*Task directions*.
The word "netlify" marks the lines to keep; find each one in the data and copy it.

[[ Information, beginning ]]

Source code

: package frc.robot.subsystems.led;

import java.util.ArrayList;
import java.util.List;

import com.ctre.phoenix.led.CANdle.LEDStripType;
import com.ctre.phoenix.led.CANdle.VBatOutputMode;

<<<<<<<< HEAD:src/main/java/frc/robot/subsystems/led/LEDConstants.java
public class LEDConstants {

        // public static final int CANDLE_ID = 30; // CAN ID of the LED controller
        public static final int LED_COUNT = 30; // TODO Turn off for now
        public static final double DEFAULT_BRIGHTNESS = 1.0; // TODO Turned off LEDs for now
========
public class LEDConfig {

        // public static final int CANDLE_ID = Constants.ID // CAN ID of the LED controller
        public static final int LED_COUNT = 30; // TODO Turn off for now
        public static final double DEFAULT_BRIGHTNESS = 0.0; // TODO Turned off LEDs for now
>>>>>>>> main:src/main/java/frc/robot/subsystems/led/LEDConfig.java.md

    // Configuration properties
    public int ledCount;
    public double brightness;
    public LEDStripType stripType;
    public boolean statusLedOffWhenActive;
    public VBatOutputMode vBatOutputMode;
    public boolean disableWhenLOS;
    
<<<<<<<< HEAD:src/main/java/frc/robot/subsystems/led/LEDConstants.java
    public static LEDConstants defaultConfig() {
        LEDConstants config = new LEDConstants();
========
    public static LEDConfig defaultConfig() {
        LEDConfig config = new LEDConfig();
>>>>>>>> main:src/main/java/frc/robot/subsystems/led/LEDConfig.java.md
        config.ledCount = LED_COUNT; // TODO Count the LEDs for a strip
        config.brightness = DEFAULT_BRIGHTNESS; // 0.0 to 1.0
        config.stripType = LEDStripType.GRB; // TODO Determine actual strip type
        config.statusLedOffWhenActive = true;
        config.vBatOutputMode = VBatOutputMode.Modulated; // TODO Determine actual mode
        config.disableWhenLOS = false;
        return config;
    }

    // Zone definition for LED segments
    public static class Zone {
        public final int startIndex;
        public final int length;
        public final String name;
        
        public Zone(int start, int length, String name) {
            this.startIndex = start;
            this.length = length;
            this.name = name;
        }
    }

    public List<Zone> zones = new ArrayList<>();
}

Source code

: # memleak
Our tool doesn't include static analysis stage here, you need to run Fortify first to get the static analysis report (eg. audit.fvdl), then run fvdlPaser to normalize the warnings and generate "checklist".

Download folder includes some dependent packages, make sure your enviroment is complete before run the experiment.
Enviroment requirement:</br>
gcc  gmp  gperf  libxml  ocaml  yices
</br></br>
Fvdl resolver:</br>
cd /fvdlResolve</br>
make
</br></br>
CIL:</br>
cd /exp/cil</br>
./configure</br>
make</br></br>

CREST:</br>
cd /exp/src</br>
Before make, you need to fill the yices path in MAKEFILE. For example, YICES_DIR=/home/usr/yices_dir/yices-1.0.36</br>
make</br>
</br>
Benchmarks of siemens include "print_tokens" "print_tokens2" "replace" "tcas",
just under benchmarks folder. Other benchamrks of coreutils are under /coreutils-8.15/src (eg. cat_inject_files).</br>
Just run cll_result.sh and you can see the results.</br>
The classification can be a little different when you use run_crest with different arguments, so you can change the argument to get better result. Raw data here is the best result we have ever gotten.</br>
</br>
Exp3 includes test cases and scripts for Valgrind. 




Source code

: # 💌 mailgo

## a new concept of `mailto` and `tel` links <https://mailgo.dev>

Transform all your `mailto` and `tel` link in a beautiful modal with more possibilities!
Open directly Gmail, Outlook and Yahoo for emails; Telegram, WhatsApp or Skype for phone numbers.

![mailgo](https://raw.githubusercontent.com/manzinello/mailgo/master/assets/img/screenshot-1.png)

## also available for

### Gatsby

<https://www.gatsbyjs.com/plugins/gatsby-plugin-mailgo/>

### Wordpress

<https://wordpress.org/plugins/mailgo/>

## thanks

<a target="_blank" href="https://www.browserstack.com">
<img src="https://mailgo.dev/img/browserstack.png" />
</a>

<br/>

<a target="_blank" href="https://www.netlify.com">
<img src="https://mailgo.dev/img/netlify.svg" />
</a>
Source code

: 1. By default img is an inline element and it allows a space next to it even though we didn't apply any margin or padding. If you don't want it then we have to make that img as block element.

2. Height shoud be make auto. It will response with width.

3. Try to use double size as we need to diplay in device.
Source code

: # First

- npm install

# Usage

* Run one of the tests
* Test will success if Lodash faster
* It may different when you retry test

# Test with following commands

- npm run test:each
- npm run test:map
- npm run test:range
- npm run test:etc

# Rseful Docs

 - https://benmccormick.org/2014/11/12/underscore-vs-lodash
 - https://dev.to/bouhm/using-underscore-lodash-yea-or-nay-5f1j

[[ Information, end ]]

*Answer for the task*.
<a target="_blank" href="https://www.netlify.com">
<img src="https://mailgo.dev/img/netlify.svg" />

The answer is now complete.